Zara A. Wilson (born October 8, 1840) was a reformer and lawyer.

Early life and family

Zara Mahurin was born in Burnettsville, Indiana, on October 8, 1840. She was the fourth in a family of eight children. Her maiden name was Mahurin, to which form it had been Americanized from the Scotch Mac Huron. Her father, Caleb Mahurin (1786-1859), was of southern birth and education, a native of North Carolina. He was twice married, his second wife being Matilda C. Freeman (1809-1882), the mother of Wilson, to whom he was married near Troy, Ohio, in 1832.

Wilson's early life was spent on a farm, but she had the advantages of a seminary education in an institution founded and presided over by a half-brother, Isaac Mahurin (August 16, 1814 - August 23, 1870), in Fort Wayne, Indiana. Her sister, Mathilda L. Mahurin, was assistant principal. The Methodist College opened in 1852 and closed in 1863 when the Union Army claimed most of its students. The old brick building was on West Street and US 24.

Mathilda L. Mahurin (November 11, 1827 - April 16, 1916) was for many years a resident of Indianapolis, and taught in the public school there for many years. She was born in Miami County, Ohio, on November 11, 1827, and moved to Indiana with her parents when she was a girl. She began teaching when a young woman, being for a time connected with the Methodist College at Fort Wayne. She moved to Indianapolis in 1867 and lived with her sister, Mary Kilbun Robinson (1821-1909), whose home was at 603 North New Jersey Street. Mathilda Mahurin was an active member of Meridian Street M.E. Church and died at Elkhart, Indiana.

Zara Mahurin had always shown a fondness for books, and during her student days mathematics was to her a fascinating study.

Career
At the age of seventeen Zara Mahurin began to teach. After one year in Fort Wayne College, then in thriving condition, she became assistant in that school. The sudden death of her father called her home to the support of a sorrowing mother, whom she assisted, during the next year, in the settlement of a large estate. Then she resumed teaching and served with success in Lafayette and other towns of Indiana.

In Lafayette, Indiana, Wilson took her first public stand in favor of the equality of sex, refusing to accept a position as principal because the salary offered was ten dollars per month less than was paid to a man for the same work. She had already suffered from the disability custom had laid upon her sex. She had, in her earnest longing to do good, a strong desire to enter the ministry, but found that, because of sex, she would not be admitted to the Biblical Institute in Evansville, Indiana.

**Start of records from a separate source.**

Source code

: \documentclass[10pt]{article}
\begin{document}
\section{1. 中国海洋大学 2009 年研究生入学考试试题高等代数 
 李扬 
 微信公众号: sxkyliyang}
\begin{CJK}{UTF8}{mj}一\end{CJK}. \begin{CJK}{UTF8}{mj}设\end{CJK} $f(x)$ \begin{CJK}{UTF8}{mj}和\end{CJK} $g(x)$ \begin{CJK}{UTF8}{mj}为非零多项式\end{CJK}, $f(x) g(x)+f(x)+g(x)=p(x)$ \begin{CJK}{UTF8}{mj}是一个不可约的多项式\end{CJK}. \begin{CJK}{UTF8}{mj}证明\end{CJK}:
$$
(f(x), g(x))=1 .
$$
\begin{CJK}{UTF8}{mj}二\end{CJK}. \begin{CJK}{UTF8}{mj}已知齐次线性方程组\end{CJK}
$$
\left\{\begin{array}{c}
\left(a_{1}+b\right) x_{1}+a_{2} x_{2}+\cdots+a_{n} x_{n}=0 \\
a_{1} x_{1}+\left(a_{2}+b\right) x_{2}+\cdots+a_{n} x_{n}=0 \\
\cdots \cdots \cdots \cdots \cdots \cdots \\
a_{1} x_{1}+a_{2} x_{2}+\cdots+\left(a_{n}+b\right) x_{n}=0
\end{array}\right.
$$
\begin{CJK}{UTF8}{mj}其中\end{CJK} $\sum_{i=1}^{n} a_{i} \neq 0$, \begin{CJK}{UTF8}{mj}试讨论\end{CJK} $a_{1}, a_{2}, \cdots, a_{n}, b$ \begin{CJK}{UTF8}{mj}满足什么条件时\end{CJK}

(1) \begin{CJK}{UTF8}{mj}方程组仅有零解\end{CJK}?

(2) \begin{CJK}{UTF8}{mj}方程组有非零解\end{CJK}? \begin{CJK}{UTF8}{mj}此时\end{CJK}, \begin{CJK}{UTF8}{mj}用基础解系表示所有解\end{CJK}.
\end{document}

Wilson organized the Woman's Foreign Missionary Society of the Methodist Episcopal Church in Goodland, Indiana, and was corresponding secretary of that district until, her health demanding change of climate, the family home was removed to Lincoln, Nebraska, in 1870. She gradually improved in the climate of Nebraska. She was district corresponding secretary of the Woman's Foreign Missionary Society of the Methodist Episcopal Church in Nebraska.

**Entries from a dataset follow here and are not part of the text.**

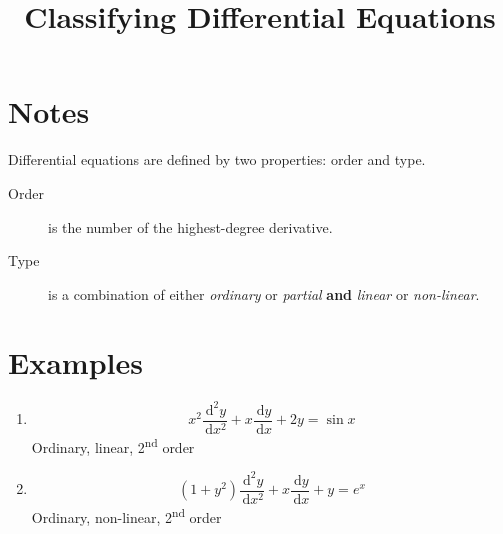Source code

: \documentclass{article}
\title{Classifying Differential Equations}
\date{}
\author{}
\newcommand{\ud}{\, \mathrm{d}}
\begin{document}
\maketitle
\section{Notes}
\noindent
Differential equations are defined by two properties: order and type.
\begin{description}
\item[Order] is the number of the highest-degree derivative.
\item[Type] is a combination of either \emph{ordinary} or \emph{partial}
\textbf{and} \emph{linear} or \emph{non-linear}.
\end{description}
\section{Examples}
\begin{enumerate}
\item \begin{equation} 
x^2\frac{\ud^2 y}{\ud x^2} + x\frac{\ud y}{\ud x} + 2y = \sin x 
\end{equation}
\indent Ordinary, linear, 2\textsuperscript{nd} order
\item \begin{equation}
(1 + y^2)\frac{\ud^2 y}{\ud x^2} + x\frac{\ud y}{\ud x} + y = e^x 
\end{equation}
\indent Ordinary, non-linear, 2\textsuperscript{nd} order
\end{enumerate}
\end{document}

Wilson was an efficient member of the Nebraska Woman's Christian Temperance Union, delivering addresses and publishing state reports. She was three times elected corresponding secretary of the Nebraska body, resigning because of overwork. For four years she was a member of the national convention. She was State superintendent or franchise for the Woman's Christian Temperance Union. In the fall of 1892 she was a candidate on the prohibition ticket for county attorney.

Wilson was always active in the cause of woman's advancement and was a warm advocate of woman's political enfranchisement, wielding a ready pen in its favor. Since her admission to the bar, in 1891, she made the legal status of women a specialty, and she wrote in that line for the press. She is the author of A Concise Compilation of Nebraska Laws, Of Special Interest to Women (1891).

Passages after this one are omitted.